Во время поездок, за пределами Москвы я тщетно отыскивал свидетельства того, что полномочия на принятие хозяйственных решений передаются от московского Центра. Несмотря на разговоры о достоинствах рыночной экономики, шаги по ее созданию были крохотными и неэффективными. Это являло собой разительный контраст со скорыми и фундаментальными переменами в политической системе. В ней оказались высвобожденными силы, которые волей–неволей подталкивали к демократизации. Зато так и не пришли в движение силы, способные сломать оплот бюрократизма в народном хозяйстве.
Вся страна выбивалась из сил под тяжким бременем: лишь весьма немногие действительно понимали, как работает рынок. В республиках и регионах зрело недовольство управлением из Москвы, что также способствовало этническим трениям, Горбачев, похоже, все еще уповал, что планированием и осуществлением его экономических реформ займутся Госплан и министерства, а это было равносильно тому, чтобы доверить лисице отвечать за сохранность курятника.
Я опасался, как бы предпринимавшиеся частичные меры и полумеры на самом деле не ухудшили положение, поскольку они не сопровождались изменениями системного свойства, которые придали бы им действенность.
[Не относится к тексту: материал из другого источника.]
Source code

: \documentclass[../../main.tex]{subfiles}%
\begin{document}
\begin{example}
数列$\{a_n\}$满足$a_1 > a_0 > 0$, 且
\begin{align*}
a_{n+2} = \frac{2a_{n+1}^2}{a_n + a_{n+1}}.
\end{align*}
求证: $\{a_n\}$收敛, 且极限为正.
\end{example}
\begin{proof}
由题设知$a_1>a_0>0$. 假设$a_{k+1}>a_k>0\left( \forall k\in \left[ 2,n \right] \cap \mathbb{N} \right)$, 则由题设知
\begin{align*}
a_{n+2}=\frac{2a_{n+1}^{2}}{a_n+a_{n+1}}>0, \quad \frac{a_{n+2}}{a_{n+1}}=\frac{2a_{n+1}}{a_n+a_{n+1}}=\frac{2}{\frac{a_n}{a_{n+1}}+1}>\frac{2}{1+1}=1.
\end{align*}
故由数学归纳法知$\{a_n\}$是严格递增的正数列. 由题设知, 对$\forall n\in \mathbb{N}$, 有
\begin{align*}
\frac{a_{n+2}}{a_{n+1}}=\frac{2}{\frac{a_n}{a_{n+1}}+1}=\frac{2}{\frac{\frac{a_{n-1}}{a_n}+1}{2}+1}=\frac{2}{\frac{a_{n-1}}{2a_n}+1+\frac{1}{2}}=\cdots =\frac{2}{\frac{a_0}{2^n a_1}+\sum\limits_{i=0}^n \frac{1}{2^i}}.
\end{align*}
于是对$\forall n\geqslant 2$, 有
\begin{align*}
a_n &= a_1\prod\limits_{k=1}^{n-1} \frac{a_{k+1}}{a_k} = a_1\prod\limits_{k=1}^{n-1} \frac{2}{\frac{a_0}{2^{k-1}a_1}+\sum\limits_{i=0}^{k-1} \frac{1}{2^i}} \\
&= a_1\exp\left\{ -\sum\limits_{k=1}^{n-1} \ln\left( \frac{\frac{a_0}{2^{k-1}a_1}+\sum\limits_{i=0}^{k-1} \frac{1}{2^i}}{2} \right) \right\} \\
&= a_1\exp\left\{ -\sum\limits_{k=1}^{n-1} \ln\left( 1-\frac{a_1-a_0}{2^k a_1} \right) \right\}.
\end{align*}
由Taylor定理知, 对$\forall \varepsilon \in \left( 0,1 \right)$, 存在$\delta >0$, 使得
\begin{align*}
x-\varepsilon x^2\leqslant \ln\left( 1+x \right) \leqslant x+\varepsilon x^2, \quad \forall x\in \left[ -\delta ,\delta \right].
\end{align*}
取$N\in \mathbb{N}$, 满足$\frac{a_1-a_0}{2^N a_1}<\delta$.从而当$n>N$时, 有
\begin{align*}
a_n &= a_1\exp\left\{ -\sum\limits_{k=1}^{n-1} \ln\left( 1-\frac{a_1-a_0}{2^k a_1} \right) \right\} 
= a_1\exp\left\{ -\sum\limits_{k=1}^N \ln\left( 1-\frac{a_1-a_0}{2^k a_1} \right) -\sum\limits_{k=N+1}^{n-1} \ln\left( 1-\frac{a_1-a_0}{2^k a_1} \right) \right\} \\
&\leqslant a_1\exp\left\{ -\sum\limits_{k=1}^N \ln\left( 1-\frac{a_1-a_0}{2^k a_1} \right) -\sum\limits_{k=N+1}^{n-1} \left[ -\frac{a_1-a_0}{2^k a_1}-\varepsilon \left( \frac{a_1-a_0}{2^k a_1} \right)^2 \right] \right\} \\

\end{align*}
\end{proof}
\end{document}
Возникающие неурядицы были столь очевидны, что описывать их не составляло труда для нашего посольства (зато я сомневался, что «система» снабжала объективными описаниями Горбачева). Другое дело — выявить, что можно предпринять, дабы с успехом вовлечь советскую экономику в мировой рынок. У каждого экономиста» похоже, есть своя излюбленная формула, но они обычно игнорируют такой важнейший элемент, как политическая осуществимость. Сравнительное исследование «исходных пунктов» при переходе от командной к рыночной экономике, которое я в 1989 году советовал провести правительству США, насколько мне известно, так и не было проведено. И в самом нашем правительстве и вне его среди специалистов не было единства в отношении того, за чем мы должны наблюдать, что отслеживать, оценивая перспективы успешной экономической реформы в Советском Союзе.